Klimastreik für nachhaltiges Bauen
Anlässlich des 10. Internationalen Klimastreiks am Freitag haben in Graubünden über hundert Personen demonstriert. Den Anfang machten am Mittag ein Dutzend junge Erwachsene in Davos. Gegen Abend seien rund 120 Demonstrierende durch die Churer Altstadt marschiert, so schreibt es die Organisation vom Klimastreik Graubünden in einer Mitteilung. Sie präsentierten dabei ein neues Format, worin sie klimaneutrales Bauen forderten.

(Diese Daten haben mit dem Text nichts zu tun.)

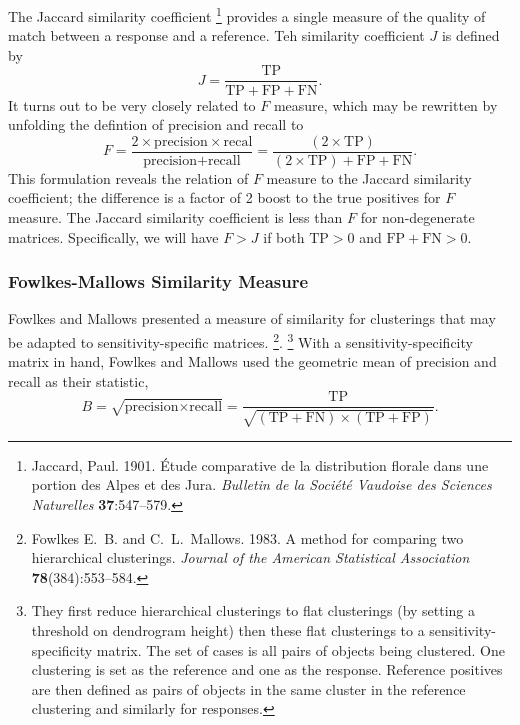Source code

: The Jaccard similarity coefficient%
%
\footnote{Jaccard, Paul. 1901. Étude comparative de la distribution
  florale dans une portion des Alpes et des Jura. {\it Bulletin de la
  Société Vaudoise des Sciences Naturelles} {\bf 37}:547--579.}
%
provides a single measure of the quality of match between a response
and a reference.  Teh similarity coefficient $J$ is defined by
%
\begin{equation}
J = \frac{\mbox{TP}}{\mbox{TP} + \mbox{FP} + \mbox{FN}}.
\end{equation}
%
It turns out to be very closely related to $F$ measure, 
which may be rewritten by unfolding the defintion of precision
and recall to
%
\begin{equation}
F = \frac{2 \times \mbox{precision} \times \mbox{recal}}
          {\mbox{precision} + \mbox{recall}}
= \frac{(2 \times \mbox{TP})}
        {(2 \times \mbox{TP}) + \mbox{FP} + \mbox{FN}}.
\end{equation}
%
This formulation reveals the relation of $F$ measure to the Jaccard
similarity coefficient; the difference is a factor of 2 boost to the
true positives for $F$ measure.  The Jaccard similarity coefficient is
less than $F$ for non-degenerate matrices.  Specifically, we will have
$F > J$ if both $\mbox{TP} > 0$ and $\mbox{FP} + \mbox{FN} > 0$.



\subsubsection{Fowlkes-Mallows Similarity Measure}

Fowlkes and Mallows presented a measure of similarity for clusterings
that may be adapted to sensitivity-specific matrices.%
%
\footnote{Fowlkes E.~B. and C.~L.~Mallows. 1983. A method for
  comparing two hierarchical clusterings. {\it Journal of the American
  Statistical Association} {\bf 78}(384):553--584. }.
%
\footnote{They first reduce hierarchical clusterings to flat
  clusterings (by setting a threshold on dendrogram height) then these
  flat clusterings to a sensitivity-specificity matrix.  The set of
  cases is all pairs of objects being clustered.  One clustering is
  set as the reference and one as the response.  Reference positives
  are then defined as pairs of objects in the same cluster in the
  reference clustering and similarly for responses.}
%
With a sensitivity-specificity matrix in hand, Fowlkes and Mallows
used the geometric mean of precision and recall as their statistic,
%
\begin{equation}
B 
= \sqrt{\mbox{precision} \times \mbox{recall}}
= \frac{\mbox{TP}}{\sqrt{(\mbox{TP} + \mbox{FN}) \times (\mbox{TP} + \mbox{FP})}}.
\end{equation}
%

Die Aktivistinnen und Aktivisten des Klimastreiks Graubünden stellten am Freitag ihr neues Format «1,5 Grad Demo» vor. Damit wollen sie gemäss SDA darauf aufmerksam machen, dass es laut der Wissenschaft unerlässlich sei, die Erderwärmung auf maximal 1,5 Grad zu begrenzen. Bereits bei einer Erwärmung von zwei Grad seien katastrophale Folgen wie Extremwetterereignisse zu erwarten, hiess es in einer Mitteilung dazu.
In Zukunft soll es in Chur nur noch 1,5-Grad-Demos geben, wie es weiter hiess. Jede Veranstaltung widmet sich einem konkreten Thema. Am Freitag war dies «Bauen mit Zukunft». Dazu kreierten die Demonstrierenden Transparente mit den Botschaften «Beton ist Fossil», oder «Sanieren statt planieren». Rund 120 Demonstrierende hätten sich dazu gegen 17 Uhr auf dem Churer Alexanderplatz versammelt. Viele davon seien Kinder gewesen.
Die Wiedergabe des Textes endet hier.